Plus parents naturally cherish children more when they’re good at studying or anything else. I’d even seen countless kids who just grew up receiving lots of love.
Of course… I was a bit different.
Come to think of it, I remembered when Woo-jin went home for the weekend after midterms.
Though I didn’t know the details, he’d said he felt lonely then.
Did Woo-jin also carry some circumstances?
If so, he could tell at least me a little.
Finally I arrived at the after-party location.
“Oh? So-yul’s here.”
“Are you okay? Not tired?”
“You did great today. You were amazing.”
Friends surrounding me as soon as I entered the restaurant welcomed me with various comments. Then several attached themselves and even hugged me tight.
Since I’m so small I usually get taken care of like a little sister, but not quite to this extent.
That must mean… my complexion looked quite bad when I came down from the stage.
Dinner was still in full swing. Considering when the after-party started, they seemed unusually slow eating.

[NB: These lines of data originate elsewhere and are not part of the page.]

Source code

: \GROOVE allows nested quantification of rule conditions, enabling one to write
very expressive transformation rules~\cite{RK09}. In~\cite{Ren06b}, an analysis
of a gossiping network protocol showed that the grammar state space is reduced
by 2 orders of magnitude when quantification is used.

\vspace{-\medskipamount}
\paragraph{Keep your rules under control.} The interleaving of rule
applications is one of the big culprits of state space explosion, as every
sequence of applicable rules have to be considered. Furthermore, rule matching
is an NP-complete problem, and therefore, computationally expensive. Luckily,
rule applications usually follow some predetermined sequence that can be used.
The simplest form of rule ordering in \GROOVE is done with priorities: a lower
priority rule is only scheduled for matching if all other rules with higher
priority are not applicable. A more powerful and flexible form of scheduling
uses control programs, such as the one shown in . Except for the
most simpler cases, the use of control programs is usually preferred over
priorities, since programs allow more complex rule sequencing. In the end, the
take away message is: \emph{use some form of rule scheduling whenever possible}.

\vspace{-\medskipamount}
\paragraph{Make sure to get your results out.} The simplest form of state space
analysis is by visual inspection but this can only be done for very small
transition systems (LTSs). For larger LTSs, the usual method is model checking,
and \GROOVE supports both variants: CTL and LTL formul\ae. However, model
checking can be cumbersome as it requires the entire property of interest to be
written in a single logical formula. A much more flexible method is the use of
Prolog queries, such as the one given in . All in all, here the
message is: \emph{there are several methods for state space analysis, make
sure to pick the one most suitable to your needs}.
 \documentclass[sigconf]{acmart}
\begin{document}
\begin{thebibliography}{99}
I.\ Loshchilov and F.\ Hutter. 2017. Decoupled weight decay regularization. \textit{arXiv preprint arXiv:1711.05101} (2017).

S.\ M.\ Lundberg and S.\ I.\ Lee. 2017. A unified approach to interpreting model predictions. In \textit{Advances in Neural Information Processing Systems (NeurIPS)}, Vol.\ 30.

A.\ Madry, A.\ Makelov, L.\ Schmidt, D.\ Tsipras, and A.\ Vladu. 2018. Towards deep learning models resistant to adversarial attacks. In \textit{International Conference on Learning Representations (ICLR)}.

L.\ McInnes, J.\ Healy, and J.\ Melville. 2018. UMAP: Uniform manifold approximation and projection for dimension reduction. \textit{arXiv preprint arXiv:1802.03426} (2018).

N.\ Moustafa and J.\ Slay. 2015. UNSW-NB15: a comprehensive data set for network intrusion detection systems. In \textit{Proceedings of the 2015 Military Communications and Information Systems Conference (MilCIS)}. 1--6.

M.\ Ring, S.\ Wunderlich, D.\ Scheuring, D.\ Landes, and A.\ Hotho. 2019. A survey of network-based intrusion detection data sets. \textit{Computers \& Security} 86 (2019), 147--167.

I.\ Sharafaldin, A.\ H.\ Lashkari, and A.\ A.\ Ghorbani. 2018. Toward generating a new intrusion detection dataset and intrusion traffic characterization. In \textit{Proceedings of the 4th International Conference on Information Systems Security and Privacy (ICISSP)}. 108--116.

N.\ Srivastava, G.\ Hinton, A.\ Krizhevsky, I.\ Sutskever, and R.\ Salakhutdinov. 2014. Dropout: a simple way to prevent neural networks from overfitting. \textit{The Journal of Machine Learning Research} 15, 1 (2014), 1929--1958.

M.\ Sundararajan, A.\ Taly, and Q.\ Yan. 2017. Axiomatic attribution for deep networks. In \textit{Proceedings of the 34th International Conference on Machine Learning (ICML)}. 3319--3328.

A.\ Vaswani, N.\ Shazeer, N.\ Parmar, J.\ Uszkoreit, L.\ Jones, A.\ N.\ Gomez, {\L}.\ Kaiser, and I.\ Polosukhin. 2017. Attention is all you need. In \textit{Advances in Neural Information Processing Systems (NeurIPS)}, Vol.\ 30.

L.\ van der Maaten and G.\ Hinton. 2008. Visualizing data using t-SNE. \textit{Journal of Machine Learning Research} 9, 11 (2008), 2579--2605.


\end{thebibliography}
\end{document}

Maybe they’d waited for me to arrive, even though I wasn’t part of the orchestra club.
…Really, I must be a blessed person.
A smile formed automatically at the touching thought. Usually I might have burst into tears, but sadly I’d used them all up crying earlier.
Instead I decided to show at least a bright smile.
Someone said while looking at me:
“You looked so depressed earlier. I’m glad you seem better now.”
It was a comment that hit the mark.
“R-really?”
When I asked with an eye smile, my friend poked me and asked:
“Yeah. Did something good happen?”
Something good… of course it had.
But it was something no one could find out about. Because we’d promised that between us. No matter how close a friend, I couldn’t honestly share it – something I had to keep completely secret.
Therefore.
Putting my index finger to my lips, I answered softly:
“It’s a secret.”
“What?”
The restaurant interior quickly filled with boisterous laughter.